I was trying to figure out where this claim comes from: “the software intelligence explosion will probably (~60%) compress >3 years of AI progress into <1 year, but is somewhat unlikely (~20%) to compress >10 years into <1 year”. Curious if you think this is accurate.
First: “the software intelligence explosion will probably (~60%) compress >3 years of AI progress into <1 year”.
With constant r=1, we get 3 years of progress in 1 year iff the initial speed-up is >6. (Because we need software to go 6 times faster to make up for 3 years of progress, if software has contributed half of the recent AI progress.)

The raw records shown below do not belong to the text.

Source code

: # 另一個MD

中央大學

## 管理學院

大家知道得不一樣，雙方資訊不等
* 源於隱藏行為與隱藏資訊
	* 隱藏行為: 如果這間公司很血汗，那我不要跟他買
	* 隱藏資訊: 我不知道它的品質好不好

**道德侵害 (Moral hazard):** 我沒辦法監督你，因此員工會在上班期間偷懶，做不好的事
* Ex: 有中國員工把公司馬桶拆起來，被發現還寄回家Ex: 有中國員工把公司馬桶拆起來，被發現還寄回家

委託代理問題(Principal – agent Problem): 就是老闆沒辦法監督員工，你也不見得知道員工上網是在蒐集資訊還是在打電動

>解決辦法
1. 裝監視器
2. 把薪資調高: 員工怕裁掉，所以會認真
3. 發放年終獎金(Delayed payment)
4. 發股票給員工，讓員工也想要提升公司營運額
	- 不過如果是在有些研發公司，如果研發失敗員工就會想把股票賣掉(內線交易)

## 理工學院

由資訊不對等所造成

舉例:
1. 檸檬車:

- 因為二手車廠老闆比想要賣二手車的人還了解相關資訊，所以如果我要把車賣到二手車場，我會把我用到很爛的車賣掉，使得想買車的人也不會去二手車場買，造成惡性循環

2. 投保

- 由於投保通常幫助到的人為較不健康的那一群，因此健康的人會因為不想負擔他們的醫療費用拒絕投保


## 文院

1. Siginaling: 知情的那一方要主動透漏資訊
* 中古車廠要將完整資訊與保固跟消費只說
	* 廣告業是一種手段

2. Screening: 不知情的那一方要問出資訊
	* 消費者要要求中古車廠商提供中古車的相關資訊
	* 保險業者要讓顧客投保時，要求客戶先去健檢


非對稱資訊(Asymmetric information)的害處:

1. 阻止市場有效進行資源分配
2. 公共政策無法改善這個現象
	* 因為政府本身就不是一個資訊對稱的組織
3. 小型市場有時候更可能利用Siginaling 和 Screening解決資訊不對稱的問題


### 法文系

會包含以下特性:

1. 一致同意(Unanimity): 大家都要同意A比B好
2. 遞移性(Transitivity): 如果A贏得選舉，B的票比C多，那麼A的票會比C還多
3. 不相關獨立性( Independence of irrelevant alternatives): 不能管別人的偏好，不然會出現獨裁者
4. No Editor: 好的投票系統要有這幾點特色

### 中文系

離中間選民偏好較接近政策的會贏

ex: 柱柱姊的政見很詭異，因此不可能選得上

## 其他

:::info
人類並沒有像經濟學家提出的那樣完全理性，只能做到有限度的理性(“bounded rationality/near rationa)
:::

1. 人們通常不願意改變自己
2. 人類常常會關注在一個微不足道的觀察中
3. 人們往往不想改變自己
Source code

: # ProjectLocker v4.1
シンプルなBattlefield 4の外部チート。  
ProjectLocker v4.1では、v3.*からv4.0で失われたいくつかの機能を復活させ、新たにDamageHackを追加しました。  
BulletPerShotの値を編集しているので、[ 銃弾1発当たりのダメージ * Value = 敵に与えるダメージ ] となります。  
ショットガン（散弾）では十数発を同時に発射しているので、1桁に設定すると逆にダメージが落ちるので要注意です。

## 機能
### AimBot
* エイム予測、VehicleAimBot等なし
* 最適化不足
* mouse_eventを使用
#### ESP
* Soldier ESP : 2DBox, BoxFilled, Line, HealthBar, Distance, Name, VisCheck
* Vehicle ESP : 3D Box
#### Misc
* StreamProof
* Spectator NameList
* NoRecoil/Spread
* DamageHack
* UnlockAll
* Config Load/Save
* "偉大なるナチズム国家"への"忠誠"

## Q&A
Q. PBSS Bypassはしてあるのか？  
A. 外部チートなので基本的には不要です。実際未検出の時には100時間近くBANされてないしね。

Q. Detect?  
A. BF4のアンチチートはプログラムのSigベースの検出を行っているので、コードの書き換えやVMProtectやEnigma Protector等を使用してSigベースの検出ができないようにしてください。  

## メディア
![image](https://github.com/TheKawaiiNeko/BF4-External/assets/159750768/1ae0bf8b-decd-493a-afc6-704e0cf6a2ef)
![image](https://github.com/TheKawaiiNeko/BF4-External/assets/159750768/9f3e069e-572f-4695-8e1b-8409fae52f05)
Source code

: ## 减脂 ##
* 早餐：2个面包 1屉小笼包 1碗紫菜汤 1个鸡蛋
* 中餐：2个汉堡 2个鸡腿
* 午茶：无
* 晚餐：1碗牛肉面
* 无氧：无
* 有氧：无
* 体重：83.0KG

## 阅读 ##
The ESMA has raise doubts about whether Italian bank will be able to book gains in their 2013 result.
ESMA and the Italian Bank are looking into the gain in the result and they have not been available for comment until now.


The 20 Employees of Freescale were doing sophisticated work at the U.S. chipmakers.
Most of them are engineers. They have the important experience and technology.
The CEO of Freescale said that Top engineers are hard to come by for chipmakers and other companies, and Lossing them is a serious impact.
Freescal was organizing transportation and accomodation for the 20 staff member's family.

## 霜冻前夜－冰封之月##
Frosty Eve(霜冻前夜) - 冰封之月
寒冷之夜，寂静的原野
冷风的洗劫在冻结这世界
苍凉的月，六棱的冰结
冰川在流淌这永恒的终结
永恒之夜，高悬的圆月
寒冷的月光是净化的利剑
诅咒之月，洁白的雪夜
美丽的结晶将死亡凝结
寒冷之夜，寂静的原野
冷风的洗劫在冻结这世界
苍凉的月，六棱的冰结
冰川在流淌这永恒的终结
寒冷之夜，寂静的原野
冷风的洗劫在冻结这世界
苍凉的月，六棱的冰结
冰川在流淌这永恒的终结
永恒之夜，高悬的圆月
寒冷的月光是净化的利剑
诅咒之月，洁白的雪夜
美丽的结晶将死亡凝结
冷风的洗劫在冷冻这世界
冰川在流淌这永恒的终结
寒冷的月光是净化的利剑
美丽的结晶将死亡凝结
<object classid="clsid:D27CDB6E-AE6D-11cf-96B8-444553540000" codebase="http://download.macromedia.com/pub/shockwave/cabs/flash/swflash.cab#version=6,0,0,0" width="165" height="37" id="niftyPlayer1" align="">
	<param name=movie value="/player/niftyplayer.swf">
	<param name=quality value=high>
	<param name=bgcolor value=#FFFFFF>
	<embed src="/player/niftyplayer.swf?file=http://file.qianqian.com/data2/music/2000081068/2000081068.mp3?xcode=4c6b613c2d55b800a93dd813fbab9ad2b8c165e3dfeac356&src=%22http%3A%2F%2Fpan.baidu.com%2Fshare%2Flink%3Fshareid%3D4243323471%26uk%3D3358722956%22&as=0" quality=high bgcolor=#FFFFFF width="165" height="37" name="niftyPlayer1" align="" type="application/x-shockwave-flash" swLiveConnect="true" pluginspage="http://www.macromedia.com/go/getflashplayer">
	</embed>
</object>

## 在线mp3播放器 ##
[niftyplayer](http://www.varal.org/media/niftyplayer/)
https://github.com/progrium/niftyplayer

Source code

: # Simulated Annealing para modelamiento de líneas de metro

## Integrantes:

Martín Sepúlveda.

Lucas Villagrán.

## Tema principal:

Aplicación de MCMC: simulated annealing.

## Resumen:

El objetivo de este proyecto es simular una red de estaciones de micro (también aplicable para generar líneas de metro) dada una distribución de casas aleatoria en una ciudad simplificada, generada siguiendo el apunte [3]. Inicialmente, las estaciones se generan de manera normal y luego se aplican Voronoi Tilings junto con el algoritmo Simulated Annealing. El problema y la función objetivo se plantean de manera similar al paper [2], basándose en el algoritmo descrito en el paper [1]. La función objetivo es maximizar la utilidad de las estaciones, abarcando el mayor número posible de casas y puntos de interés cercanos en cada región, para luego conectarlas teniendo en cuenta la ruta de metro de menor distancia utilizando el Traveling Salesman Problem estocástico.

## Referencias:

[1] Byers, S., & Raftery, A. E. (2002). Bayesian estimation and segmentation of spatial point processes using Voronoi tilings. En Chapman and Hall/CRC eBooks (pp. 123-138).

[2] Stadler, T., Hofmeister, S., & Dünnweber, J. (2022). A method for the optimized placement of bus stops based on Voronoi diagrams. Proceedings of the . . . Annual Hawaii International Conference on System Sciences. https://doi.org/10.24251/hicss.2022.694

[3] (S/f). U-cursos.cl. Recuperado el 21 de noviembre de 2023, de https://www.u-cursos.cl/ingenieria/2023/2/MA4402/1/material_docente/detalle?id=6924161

3 years of progress is 3 OOMs of progress, which is 10 doublings. This creates decent room for r to bite (since r changes the speed at every doubling). If r is notably greater than 1, there’s a very high probability of clearing 3 years of progress in 1 year, if r is notably lower than 1, there’s a very low probability. This parameter is somewhat more important than the initial speed-up, but high or low initial speed-up can flip the results for r around 1.
The report estimates speed-up is slightly more likely than not to be above 6 (median is 8) and r is slightly more likely than not to be above 1 (median is 1.2), so overall this means 3 years of AI progress in 1 year is somewhat more likely than not.
What about upper bounds on progress? There are probably significantly further away than 3 years worth of progress, so they don’t matter much. (The model starts lowering r immediately to approach 0, but this is slow enough that it only cuts the probability of 3 years’ worth of progress by 5-10%.)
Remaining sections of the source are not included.